Toast, the much-maligned toast, as in “you’re toast,” "you’re finished," "you’re done with." No, my friends, toast is a fitting end, not to one’s life or aspirations, but to grains, flour and to bread.
Toasting began in Roman times as a method of prolonging the life of bread. So, when I tell you you’re toast, I am saying that I hope your life will be extended until, at last, the earth swallows you up.
Granted, not all people mean it that way, and let’s say they are just mean. To be fair, tostum is the Latin word for scorching or burning, so it’s no wonder that people feel singed when they’re told their toast.
But the old adage “the best thing since sliced bread” refers not only to the slicing machines that enabled bread to be sliced and packaged individually in wax paper but to the fact that slices can be inserted into electric toasters.
When, in 1943 in the U.S. government banned sliced bread, deeming it an unnecessary use of resources in wartime, baking companies, urged on by the public, launched an American Revolution, with the New York Times proclaiming “how important sliced bread is to the morale and saneness of a household.” The ban was quickly reversed.
And now, allow me to tout the benefits of toasted bread.
Eating some kinds of bread alone without toasting them can raise your levels of blood sugar!
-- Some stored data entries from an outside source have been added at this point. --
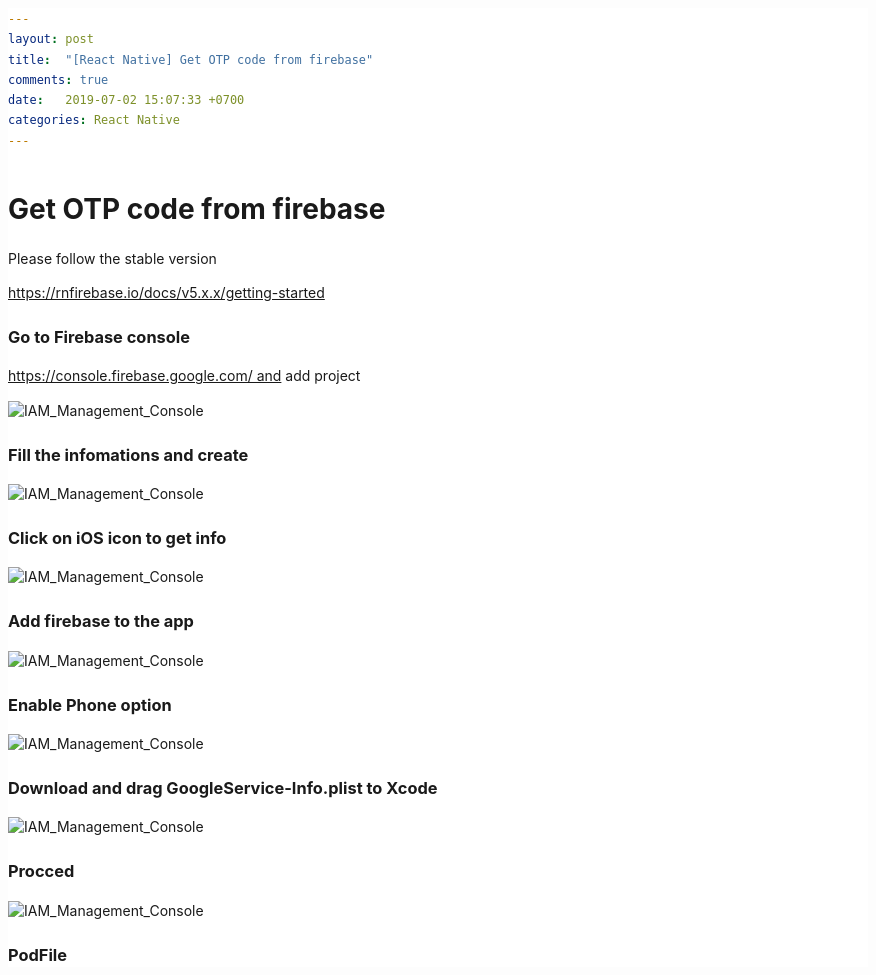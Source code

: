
 ```yaml
---
layout: post
title:  "[React Native] Get OTP code from firebase"
comments: true
date:   2019-07-02 15:07:33 +0700
categories: React Native
---
```


# **Get OTP code from firebase**

Please follow the stable version

https://rnfirebase.io/docs/v5.x.x/getting-started

### **Go to Firebase console**

https://console.firebase.google.com/ and add project

<img width="1402" alt="IAM_Management_Console" src="https://user-images.githubusercontent.com/31947720/58547411-e0eebd80-8239-11e9-9f3e-d79c37bac84d.png">

### **Fill the infomations and create**

<img width="1402" alt="IAM_Management_Console" src="https://user-images.githubusercontent.com/31947720/58547535-1b585a80-823a-11e9-8918-ff6d899a6607.png">

### **Click on iOS icon to get info**

<img width="1402" alt="IAM_Management_Console" src="https://user-images.githubusercontent.com/31947720/58547716-75f1b680-823a-11e9-9433-98f94173386b.png">

### **Add firebase to the app**

<img width="1402" alt="IAM_Management_Console" src="https://user-images.githubusercontent.com/31947720/58547838-b0f3ea00-823a-11e9-89c2-f63516f63aa6.png">

### **Enable Phone option**

<img width="1402" alt="IAM_Management_Console" src="https://user-images.githubusercontent.com/31947720/58607039-8b192480-82d0-11e9-8799-e6bc89eb69ff.png">

### **Download and drag GoogleService-Info.plist to Xcode**

<img width="1402" alt="IAM_Management_Console" src="https://user-images.githubusercontent.com/31947720/58547956-f9130c80-823a-11e9-9ea7-9bd32dfb5fcd.png">

### **Procced**

<img width="1402" alt="IAM_Management_Console" src="https://user-images.githubusercontent.com/31947720/58548616-3af08280-823c-11e9-8c37-6b76b915a4af.png">

### **PodFile**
Toasting bread may also lower its fat content, and it is crunchy! Toast a slice and the butter or jelly will drip deliciously into the holes as opposed to sitting on top of the bread. Mmm! Mmm! Just be sure to use an energy-efficient toaster and you won’t get burned by the electric company.
Indeed, the Bible instructs us that man does not live by bread alone! To enjoy the finer things in life, we must have it toasted. Let them eat toast!